Since I never signed up for an account there (I was a kid and knew I had
nothing to bring to the table), I never experienced the friend/foe system or
participated in moderation. Still, the site has had an amazing impact on my
life and given me an insight into topics I never would have learned about
otherwise. Nowadays it feels HN has taken over, but I still feel a need to
express my gratitude for both the site and the community.

------
peter303
Five digit slashdot here and star post name, but I have most switched to
Hacker news. HN updates immediately, raises highest voted topics to top. I
notice both cover the same articles. The slashdot ads are a lttle annoying.

------
beezle
Wow.. time flys when you are getting old! To protect the mostly innocent, my
uid is just over 64K, so definitely one of the early adopters. /. was
definitely the premier place for nerdy/tech news prior to the dot.bomb and it
definitely had an outsized influence in the tech world.

Many have spoken of having their websites slashdotted though it was not
uncommon to get email months and years later about a story submission. Somehow
early netizens believed the submitter must be an authority and would be more
than happy to answer their questions lol.

------
nl
I had a 5 figure uid, but I read it for a long time before I registered. First
started before the '97 Green redesign.

I found a comment parser attack on '98 or so which let me post a "Powered by
WindowsNT" on a FreeBSD thread. The ten minutes it survived was a highlight. I
actually used an image from the Microsoft site because there wasn't anywhere
else you could host images back then.

One things I haven't seen mentioned is the hidden sids (remember
sid=wahiscool?)

------
fak3r
Fact: Slashdot is dying

It is official. Netcraft now confirms: Slashdot is dying

One more crippling bombshell hit the already beleaguered Slashdot community
when CmdrTaco confirmed that he is resigning from Slashdot, now that Slashdot
market share has dropped yet again, now down to less than a fraction of 1
percent of all geek news outlets. Coming on the heels of a recent Netcraft
survey which plainly states that Slashdot has lost more market share, this
news serves to reinforce what we've known all along. Slashdot is collapsing in
complete disarray, as fittingly exemplified by failing dead last [samag.com]
in the recent Sys Admin comprehensive geek news reading test.

You don't need to be the Amazing Kreskin [amazingkreskin.com] to predict
Slashdot's future. The hand writing is on the wall: Slashdot faces a bleak
future. In fact there won't be any future at all for Slashdot because Slashdot
is dying. Things are looking very bad for Slashdot. As many of us are already
aware, Slashdot continues to lose market share. Red ink flows like a river of
blood.

Slashdot YRO is the most endangered of them all, having lost 93% of its core
contributors. The sudden and unpleasant departures of long time Slashdot
contributors only serve to underscore the point more clearly. There can no
longer be any doubt: Slashdot is dying.

Let's keep to the facts and look at the numbers.
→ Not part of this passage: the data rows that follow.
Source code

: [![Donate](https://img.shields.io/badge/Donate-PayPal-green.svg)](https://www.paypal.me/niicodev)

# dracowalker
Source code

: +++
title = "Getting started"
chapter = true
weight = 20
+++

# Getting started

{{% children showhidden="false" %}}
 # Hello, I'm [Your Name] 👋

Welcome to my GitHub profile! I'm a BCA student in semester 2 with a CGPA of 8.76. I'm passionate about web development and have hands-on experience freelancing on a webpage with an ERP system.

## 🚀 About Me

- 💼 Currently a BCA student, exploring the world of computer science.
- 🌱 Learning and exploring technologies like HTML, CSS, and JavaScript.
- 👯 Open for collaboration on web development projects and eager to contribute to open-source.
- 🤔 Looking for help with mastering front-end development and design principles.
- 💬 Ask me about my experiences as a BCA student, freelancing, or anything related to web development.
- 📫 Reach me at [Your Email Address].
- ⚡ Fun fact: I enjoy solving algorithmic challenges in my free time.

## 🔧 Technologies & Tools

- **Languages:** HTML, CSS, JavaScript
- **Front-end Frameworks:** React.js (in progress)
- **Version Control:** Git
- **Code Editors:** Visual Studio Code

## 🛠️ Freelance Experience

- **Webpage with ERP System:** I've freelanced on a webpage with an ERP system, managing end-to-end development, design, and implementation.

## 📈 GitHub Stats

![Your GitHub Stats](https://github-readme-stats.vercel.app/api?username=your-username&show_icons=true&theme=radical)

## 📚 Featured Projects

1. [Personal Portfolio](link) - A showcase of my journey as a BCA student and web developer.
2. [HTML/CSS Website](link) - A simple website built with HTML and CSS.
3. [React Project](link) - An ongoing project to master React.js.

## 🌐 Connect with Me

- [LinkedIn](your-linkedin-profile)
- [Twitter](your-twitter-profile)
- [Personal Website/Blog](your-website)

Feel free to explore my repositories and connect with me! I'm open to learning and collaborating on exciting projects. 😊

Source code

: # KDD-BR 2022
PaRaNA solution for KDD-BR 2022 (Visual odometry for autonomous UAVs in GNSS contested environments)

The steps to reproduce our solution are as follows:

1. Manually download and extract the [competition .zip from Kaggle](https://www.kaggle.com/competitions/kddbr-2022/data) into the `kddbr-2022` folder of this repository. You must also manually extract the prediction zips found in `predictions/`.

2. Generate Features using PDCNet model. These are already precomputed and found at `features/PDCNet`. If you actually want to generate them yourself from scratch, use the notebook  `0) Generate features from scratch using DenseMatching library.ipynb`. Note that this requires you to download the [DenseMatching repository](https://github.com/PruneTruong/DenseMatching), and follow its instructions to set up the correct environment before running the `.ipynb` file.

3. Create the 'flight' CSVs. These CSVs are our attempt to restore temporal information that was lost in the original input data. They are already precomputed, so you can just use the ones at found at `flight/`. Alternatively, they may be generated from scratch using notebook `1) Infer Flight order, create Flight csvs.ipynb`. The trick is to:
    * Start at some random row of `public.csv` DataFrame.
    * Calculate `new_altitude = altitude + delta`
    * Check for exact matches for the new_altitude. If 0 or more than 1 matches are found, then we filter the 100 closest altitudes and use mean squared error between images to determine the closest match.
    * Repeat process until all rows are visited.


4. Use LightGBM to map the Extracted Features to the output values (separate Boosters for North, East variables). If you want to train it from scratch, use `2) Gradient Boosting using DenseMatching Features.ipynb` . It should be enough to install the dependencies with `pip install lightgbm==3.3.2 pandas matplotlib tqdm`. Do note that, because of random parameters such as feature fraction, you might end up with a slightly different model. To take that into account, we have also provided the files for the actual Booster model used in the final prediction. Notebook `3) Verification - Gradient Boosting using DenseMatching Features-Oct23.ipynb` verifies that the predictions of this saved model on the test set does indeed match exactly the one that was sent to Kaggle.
Slashdot leader CmdrTaco states that there are 7000 users of Slashdot. How
many users of Ask Slashdot stories are there? Let's see. The number of Ask
Slashdot stories versus Slashdot posts is roughly in ratio of 5 to 1.
Therefore there are about 7000/5 = 1400 Ask Slashdot stories users. Slashdot
book reviews (or, 'Slashvertisements') are about half of the volume of Ask
Slashdot stories. Therefore there are about 700 Slashvertisments. A recent
article put Slashdot Security posts at about 80 percent of the Slashdot
market. Therefore there are (7000+1400+700)*4 = 36400 Slashdot users. This is
consistent with the number of Slashdot posts.

Due to the troubles of OSNews, abysmal sales and so on, OSNews went out of
business and was taken over by Digg, another troubled geek news site. Now Digg
is also dead, its corpse turned over to yet another charnel house.

All major surveys show that Slashdot has steadily declined in market share.
Slashdot is very sick and its long term survival prospects are very dim. If
Slashdot is to survive at all it will be among geek news dilettante dabblers.
Slashdot continues to decay. Nothing short of a miracle could save it at this
point in time. For all practical purposes, Slashdot is dead.

Fact: Slashdot is dying

(source from Thursday August 25, 2011 @12:39PM:
[https://slashdot.org/comments.pl?sid=2397584&cid=37209054](https://slashdot.org/comments.pl?sid=2397584&cid=37209054)
also notice I got a n00b to respond to me... oh, such simpler times ;) )

------
Shivetya
I really enjoyed the early slashdot but lost interest when politics ran
rampant in nearly every part of the site. the vitriol associated with it and
more (stuff you could not see) just reduced the value the site had in my eyes.
I honestly cannot remember the last time I have visited the site.

tech sites need to keep their purity to stay accessible, politics, direct
story posting or the constant indirect type, need to stomped out with a
vengeance

------
lazyjones
User 8xxx here... Slashdot was great while it provided the best daily overview
of IT stories. I wonder what changed - I can vaguely recall switching to
heise.de and later HN.

Perhaps the way it presented the stories worked better for a few major pieces
per day and everyone tries to read "all" interesting stories every day now, so
pages with just headlines and broader coverage took over?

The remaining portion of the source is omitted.